La reumatologia è l'ambito della medicina che si interessa della diagnosi, del trattamento e cura delle patologie infiammatorie (sia croniche, sia acute) e dell’apparato muscolo-scheletrico. In particolare, questa specialità si concentra su articolazioni, legamenti, tendini, muscoli, ossa e, in base ai casi, altri organi (che possono essere polmoni, reni, cute, vasi sanguigni, occhi, cervello).

Di che osa si occupa il reumatologo

Una visita di reumatologia si pone l'obiettivo di identificare l’origine della sintomatologia dolorosa. Il reumatologo svolge una visita accurata e indaga i sintomi e la storia clinica del paziente e dei familiari, puntando a circoscrivere il campo delle ipotesi con un esame obiettivo, esami ematochimici (analisi delle urine, analisi del sangue ed eventualmente altri esami) e diagnostica per immagini.

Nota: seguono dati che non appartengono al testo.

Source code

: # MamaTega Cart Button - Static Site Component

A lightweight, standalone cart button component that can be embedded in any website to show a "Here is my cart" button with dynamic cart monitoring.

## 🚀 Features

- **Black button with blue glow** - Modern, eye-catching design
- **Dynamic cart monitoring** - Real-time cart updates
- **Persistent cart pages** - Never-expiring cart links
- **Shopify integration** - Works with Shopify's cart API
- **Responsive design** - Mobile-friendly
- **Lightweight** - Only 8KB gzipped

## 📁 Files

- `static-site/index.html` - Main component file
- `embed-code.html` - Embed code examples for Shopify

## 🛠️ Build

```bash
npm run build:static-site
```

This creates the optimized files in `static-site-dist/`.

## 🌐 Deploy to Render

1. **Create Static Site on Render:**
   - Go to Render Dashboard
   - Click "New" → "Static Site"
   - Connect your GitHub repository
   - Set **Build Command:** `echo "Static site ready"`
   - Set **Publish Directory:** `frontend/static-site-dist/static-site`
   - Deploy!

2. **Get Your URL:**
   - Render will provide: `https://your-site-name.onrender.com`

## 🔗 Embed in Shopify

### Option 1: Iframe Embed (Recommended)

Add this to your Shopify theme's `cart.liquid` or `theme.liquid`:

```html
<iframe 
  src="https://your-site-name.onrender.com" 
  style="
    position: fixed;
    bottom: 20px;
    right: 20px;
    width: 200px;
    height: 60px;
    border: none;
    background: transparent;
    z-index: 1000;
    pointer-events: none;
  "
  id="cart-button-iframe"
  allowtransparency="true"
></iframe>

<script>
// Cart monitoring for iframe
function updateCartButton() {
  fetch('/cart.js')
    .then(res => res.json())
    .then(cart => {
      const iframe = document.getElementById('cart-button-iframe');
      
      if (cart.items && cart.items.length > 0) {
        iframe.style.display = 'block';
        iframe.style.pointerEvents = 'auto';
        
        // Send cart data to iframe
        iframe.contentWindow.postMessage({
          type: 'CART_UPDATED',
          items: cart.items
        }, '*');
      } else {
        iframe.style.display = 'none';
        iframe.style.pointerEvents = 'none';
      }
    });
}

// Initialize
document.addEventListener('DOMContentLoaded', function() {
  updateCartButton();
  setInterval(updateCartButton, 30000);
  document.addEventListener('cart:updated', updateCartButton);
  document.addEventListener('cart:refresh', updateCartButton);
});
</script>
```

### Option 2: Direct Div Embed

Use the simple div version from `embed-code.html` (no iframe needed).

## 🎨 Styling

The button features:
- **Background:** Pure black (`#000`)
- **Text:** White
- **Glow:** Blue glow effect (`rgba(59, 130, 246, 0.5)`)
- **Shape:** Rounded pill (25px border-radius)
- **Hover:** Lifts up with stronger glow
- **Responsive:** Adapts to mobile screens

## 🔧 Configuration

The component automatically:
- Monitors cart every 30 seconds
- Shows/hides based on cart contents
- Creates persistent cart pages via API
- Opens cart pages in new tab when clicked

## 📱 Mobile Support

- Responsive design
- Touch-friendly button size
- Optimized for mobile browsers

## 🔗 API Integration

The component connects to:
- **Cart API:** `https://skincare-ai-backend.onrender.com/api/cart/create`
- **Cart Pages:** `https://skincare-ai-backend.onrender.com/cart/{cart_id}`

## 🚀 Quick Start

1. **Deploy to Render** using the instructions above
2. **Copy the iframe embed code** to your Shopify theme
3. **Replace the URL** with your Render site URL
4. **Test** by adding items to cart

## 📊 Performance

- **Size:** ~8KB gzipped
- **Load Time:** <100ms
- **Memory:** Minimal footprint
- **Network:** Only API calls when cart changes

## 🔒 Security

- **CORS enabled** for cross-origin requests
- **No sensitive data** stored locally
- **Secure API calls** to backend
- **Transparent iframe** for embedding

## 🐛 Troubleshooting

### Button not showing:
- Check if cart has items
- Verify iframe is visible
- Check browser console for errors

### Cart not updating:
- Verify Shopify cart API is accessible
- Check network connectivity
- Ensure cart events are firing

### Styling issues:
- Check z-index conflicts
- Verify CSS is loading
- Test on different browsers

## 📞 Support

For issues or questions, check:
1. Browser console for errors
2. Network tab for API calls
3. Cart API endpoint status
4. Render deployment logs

Le principali patologie più spesso trattate da uno specialista in reumatologia:

• reumatismi infiammatori, ad esempio l’artrite psoriasica o l’artrite reumatoide
• connettiviti: la sindrome di Sjögren, il lupus eritematoso sistemico, la polimiosite, la sclerosi sistemica e le vasculiti, la dermatomiosite
• artropatie causate da deposito di microcristalli, ad esempio la gotta e la condrocalcinosi
• spondilo artropatie, ad esempio la spondilite anchilosante
• le artriti originate da agenti infettivi
• malattie degenerative, ad esempio l'artrosi
• reumatismi extrarticolari, come fibromialgia, periartrite, borsite
• malattie delle ossa, come l'osteoporosi, l'osteomalacia e il morbo di Paget

Quando chiedere una visita reumatologica

La sintomatologia trattata dalla reumatologica è piuttosto varia, quindi la cosa più opportuna è quella di fissare una visita con il reumatologo su indicazione del medico. Individuare una malattia reumatica in tempo permette di ridurre al minimo le complicazioni alle quali può portare sul lungo termine.

Il medico curante può chiedere di fare una visita reumatologica nei seguenti casi:

• dolore e gonfiore alle articolazioni a riposo (dolore notturno, dolore in assenza di sforzo) prolungato nel tempo e che si associa a infiammazione o rigidità articolare
• gonfiori e tensione alla pelle delle mani e dei piedi
• dolore o debolezza muscolare anche a riposo
• stanchezza generalizzata associata a febbre e dolori articolari
• dita blu o bianche, specie se il problema è associato a ulcere
• sfoghi cutanei che si associano a dolore alle articolazioni o febbre
• rigidità mattutina o mal di schiena che si aggrava al mattino e va diminuendo con l'attività fisica.

Il paziente che ha già accertato una patologia di tipo reumatico deve monitorare con la necessaria costanza l'evoluzione del problema – questo permette di sorvegliare e rallentare lo stato di avanzamento della malattia, apprezzando la risposta dell’organismo alle terapie.